> About this task
So that nothing is lost, write out all the lines below exactly.

** Records for the exercise follows **

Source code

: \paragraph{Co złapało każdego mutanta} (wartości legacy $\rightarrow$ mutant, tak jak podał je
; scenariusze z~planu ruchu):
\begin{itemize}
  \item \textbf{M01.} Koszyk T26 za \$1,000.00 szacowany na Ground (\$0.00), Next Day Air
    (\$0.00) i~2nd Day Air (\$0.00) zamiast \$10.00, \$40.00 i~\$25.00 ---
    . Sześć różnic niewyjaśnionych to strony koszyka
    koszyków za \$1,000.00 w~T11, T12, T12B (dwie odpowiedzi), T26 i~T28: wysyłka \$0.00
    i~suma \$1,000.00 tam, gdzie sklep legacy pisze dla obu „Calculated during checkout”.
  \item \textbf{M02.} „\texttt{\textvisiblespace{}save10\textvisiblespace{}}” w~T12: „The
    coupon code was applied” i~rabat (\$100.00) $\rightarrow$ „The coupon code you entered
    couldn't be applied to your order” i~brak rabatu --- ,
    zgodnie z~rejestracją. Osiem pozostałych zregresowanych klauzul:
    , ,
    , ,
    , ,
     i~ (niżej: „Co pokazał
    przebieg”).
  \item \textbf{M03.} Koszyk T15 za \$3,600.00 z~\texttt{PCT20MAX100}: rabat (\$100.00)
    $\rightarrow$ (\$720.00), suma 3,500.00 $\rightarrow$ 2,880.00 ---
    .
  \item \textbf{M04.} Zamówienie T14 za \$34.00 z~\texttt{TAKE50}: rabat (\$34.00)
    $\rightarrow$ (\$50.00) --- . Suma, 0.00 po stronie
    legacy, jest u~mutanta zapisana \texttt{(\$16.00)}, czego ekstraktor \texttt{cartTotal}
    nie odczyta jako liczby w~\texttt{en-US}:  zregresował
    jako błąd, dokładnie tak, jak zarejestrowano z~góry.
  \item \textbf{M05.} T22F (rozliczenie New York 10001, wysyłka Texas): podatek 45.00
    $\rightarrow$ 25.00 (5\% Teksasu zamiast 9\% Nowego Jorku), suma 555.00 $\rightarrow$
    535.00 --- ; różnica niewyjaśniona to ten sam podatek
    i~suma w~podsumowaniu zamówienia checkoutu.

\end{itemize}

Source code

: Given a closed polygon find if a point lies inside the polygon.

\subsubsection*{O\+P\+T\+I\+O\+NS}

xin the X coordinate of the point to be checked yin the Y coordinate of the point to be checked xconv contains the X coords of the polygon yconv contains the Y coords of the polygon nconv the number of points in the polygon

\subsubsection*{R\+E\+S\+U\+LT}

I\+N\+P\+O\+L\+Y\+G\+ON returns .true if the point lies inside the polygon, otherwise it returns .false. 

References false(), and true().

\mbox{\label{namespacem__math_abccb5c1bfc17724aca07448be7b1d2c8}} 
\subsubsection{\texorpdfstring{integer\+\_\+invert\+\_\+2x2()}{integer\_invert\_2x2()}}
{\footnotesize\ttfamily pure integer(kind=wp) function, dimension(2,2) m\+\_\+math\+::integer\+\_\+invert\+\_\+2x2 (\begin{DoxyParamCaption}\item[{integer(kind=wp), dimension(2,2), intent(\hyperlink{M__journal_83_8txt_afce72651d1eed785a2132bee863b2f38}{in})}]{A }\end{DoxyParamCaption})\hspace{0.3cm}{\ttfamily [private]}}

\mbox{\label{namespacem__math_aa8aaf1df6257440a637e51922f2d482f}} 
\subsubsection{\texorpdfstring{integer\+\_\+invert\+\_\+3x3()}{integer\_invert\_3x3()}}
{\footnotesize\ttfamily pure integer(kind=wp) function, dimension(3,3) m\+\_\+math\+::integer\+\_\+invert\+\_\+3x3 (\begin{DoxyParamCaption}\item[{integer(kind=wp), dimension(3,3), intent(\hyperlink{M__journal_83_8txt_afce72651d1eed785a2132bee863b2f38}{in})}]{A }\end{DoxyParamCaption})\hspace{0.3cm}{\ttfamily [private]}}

** End of Records for the exercise **

> Response
Source code

: \paragraph{Co złapało każdego mutanta} (wartości legacy $\rightarrow$ mutant, tak jak podał je
; scenariusze z~planu ruchu):
\begin{itemize}
  \item \textbf{M01.} Koszyk T26 za \$1,000.00 szacowany na Ground (\$0.00), Next Day Air
    (\$0.00) i~2nd Day Air (\$0.00) zamiast \$10.00, \$40.00 i~\$25.00 ---
    . Sześć różnic niewyjaśnionych to strony koszyka
    koszyków za \$1,000.00 w~T11, T12, T12B (dwie odpowiedzi), T26 i~T28: wysyłka \$0.00
    i~suma \$1,000.00 tam, gdzie sklep legacy pisze dla obu „Calculated during checkout”.
  \item \textbf{M02.} „\texttt{\textvisiblespace{}save10\textvisiblespace{}}” w~T12: „The
    coupon code was applied” i~rabat (\$100.00) $\rightarrow$ „The coupon code you entered
    couldn't be applied to your order” i~brak rabatu --- ,
    zgodnie z~rejestracją. Osiem pozostałych zregresowanych klauzul:
    , ,
    , ,
    , ,
     i~ (niżej: „Co pokazał
    przebieg”).
  \item \textbf{M03.} Koszyk T15 za \$3,600.00 z~\texttt{PCT20MAX100}: rabat (\$100.00)
    $\rightarrow$ (\$720.00), suma 3,500.00 $\rightarrow$ 2,880.00 ---
    .
  \item \textbf{M04.} Zamówienie T14 za \$34.00 z~\texttt{TAKE50}: rabat (\$34.00)
    $\rightarrow$ (\$50.00) --- . Suma, 0.00 po stronie
    legacy, jest u~mutanta zapisana \texttt{(\$16.00)}, czego ekstraktor \texttt{cartTotal}
    nie odczyta jako liczby w~\texttt{en-US}:  zregresował
    jako błąd, dokładnie tak, jak zarejestrowano z~góry.
  \item \textbf{M05.} T22F (rozliczenie New York 10001, wysyłka Texas): podatek 45.00
    $\rightarrow$ 25.00 (5\% Teksasu zamiast 9\% Nowego Jorku), suma 555.00 $\rightarrow$
    535.00 --- ; różnica niewyjaśniona to ten sam podatek
    i~suma w~podsumowaniu zamówienia checkoutu.

\end{itemize}

Source code

: Given a closed polygon find if a point lies inside the polygon.

\subsubsection*{O\+P\+T\+I\+O\+NS}

xin the X coordinate of the point to be checked yin the Y coordinate of the point to be checked xconv contains the X coords of the polygon yconv contains the Y coords of the polygon nconv the number of points in the polygon

\subsubsection*{R\+E\+S\+U\+LT}

I\+N\+P\+O\+L\+Y\+G\+ON returns .true if the point lies inside the polygon, otherwise it returns .false. 

References false(), and true().

\mbox{\label{namespacem__math_abccb5c1bfc17724aca07448be7b1d2c8}} 
\subsubsection{\texorpdfstring{integer\+\_\+invert\+\_\+2x2()}{integer\_invert\_2x2()}}
{\footnotesize\ttfamily pure integer(kind=wp) function, dimension(2,2) m\+\_\+math\+::integer\+\_\+invert\+\_\+2x2 (\begin{DoxyParamCaption}\item[{integer(kind=wp), dimension(2,2), intent(\hyperlink{M__journal_83_8txt_afce72651d1eed785a2132bee863b2f38}{in})}]{A }\end{DoxyParamCaption})\hspace{0.3cm}{\ttfamily [private]}}

\mbox{\label{namespacem__math_aa8aaf1df6257440a637e51922f2d482f}} 
\subsubsection{\texorpdfstring{integer\+\_\+invert\+\_\+3x3()}{integer\_invert\_3x3()}}
{\footnotesize\ttfamily pure integer(kind=wp) function, dimension(3,3) m\+\_\+math\+::integer\+\_\+invert\+\_\+3x3 (\begin{DoxyParamCaption}\item[{integer(kind=wp), dimension(3,3), intent(\hyperlink{M__journal_83_8txt_afce72651d1eed785a2132bee863b2f38}{in})}]{A }\end{DoxyParamCaption})\hspace{0.3cm}{\ttfamily [private]}}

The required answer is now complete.